Warst du, Kathrin, mir zuzählbar, ich dir? Ich war dir abzählbar, dies musstest du dir vom Staate, den du doch gelernt hattest nicht zu befragen, bestätigen lassen, und noch kurz bevor er selber schuldig geschieden ward von der Geschichte, wie ich von dir. Und er machte keine Umstände und zögerte nicht, als er sah, dass es seine verlorene Tochter endlich verlangte heimzukehren. Und das nahmst du in Kauf und nicht länger mich, und um diesen Mut sollen dich alle beneiden und sich dabei ihre Lästerzungen abbeißen.

Und sieh, deshalb war es mir wie eine Züchtigung, als du gingst, eine gerechte: Nicht länger konnte meine Ungenügsamkeit sich deiner Genügsamkeit als eines Anlasses zu Zorn und Vorwurf bedienen und war zurückgeworfen auf sich selbst in ihrer ganzen Unförmigkeit, ihrer Kopflastigkeit, ihrem öden Dasein, nein, man muss sagen, lediglichen Funktion, ganz wie ein Virus nur Funktion ist, als Marterinstrument ihrer selbst. Perpetuum mobile.

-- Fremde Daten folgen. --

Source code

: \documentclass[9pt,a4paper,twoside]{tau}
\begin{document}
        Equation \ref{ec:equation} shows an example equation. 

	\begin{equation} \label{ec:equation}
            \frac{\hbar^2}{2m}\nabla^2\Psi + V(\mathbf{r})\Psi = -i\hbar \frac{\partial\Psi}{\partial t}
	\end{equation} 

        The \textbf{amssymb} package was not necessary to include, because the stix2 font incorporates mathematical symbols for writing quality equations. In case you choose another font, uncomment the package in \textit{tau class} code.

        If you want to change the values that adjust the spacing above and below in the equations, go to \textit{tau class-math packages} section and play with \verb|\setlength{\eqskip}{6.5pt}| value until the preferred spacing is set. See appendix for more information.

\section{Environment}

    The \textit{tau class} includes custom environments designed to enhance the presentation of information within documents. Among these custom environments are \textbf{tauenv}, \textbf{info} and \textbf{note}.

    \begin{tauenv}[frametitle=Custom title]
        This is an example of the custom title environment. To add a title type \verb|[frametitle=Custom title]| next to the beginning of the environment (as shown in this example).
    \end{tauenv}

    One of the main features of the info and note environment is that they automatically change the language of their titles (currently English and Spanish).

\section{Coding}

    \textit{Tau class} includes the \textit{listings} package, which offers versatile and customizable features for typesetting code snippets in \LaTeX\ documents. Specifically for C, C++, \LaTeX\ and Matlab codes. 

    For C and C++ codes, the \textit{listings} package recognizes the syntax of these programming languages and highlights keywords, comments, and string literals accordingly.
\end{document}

Denn wohl war es genügsam gewesen und demütig, Kathrin, sich zu schicken in einen Bund, in dessen Grenzen das Wort SEID FRUCHTBAR UND MEHRET EUCH immer mehr wie ein Hohn zu klingen begann und auch nach zehn Jahren von Mehrung noch nicht und nicht mehr die Rede sein konnte. Und das Ausbleiben dieses Segens fühlte ich begründet in mir, denn unvorstellbar und monströs war mir seit je der Gedanke gewesen, dass etwas von mir ausgehen solle oder wolle, etwas sich herauslösen aus mir, um sodann mir als ein Gegenüber vor das Angesicht zu treten, mit einem Angesichte, das es als sein eigenes behauptet und das ich dennoch als ein Wasserzeichen des meinigen erkennen müsste. Und du, Kathrin, die du keinen Begriff hattest von solcherart monadischem Unbehagen, musstest doch miteinbegriffen sein in seine Folgen, seine Folgenlosigkeit, und diese Leere rumorte gar sehr in dir, aber du wolltest das Nichthaben nicht übertönen lassen das Haben.

Was aber hattest du, was hattest du an mir? Einen Ungenügsamen, der sich, alldieweil seine Geschicke sich besser und besser ausnahmen, um des Misstrauens willen gegen die Zufriedenheit sich nicht bescheiden wollte mit ebendieser. Und wiederum ließ er sich foppen von seinem Schatten, dem Zweifel, und wähnte sich wohl gar als ein möglicher Nachfahr Peter Schlemihls und wollte es schlauer anfangen als dieser und um keinen Preis diesen Schatten sich abschwatzen lassen, sondern um jeden Preis ihn behalten.

Kathrin, hättest du lauter gesprochen. Lauter als mein Onkel, doch das war schwer. Man lerne doch, sich zu erfreuen an den Farben des eigenen Spektrums. Denn was man hat, das hat man eine kurze Frist nur.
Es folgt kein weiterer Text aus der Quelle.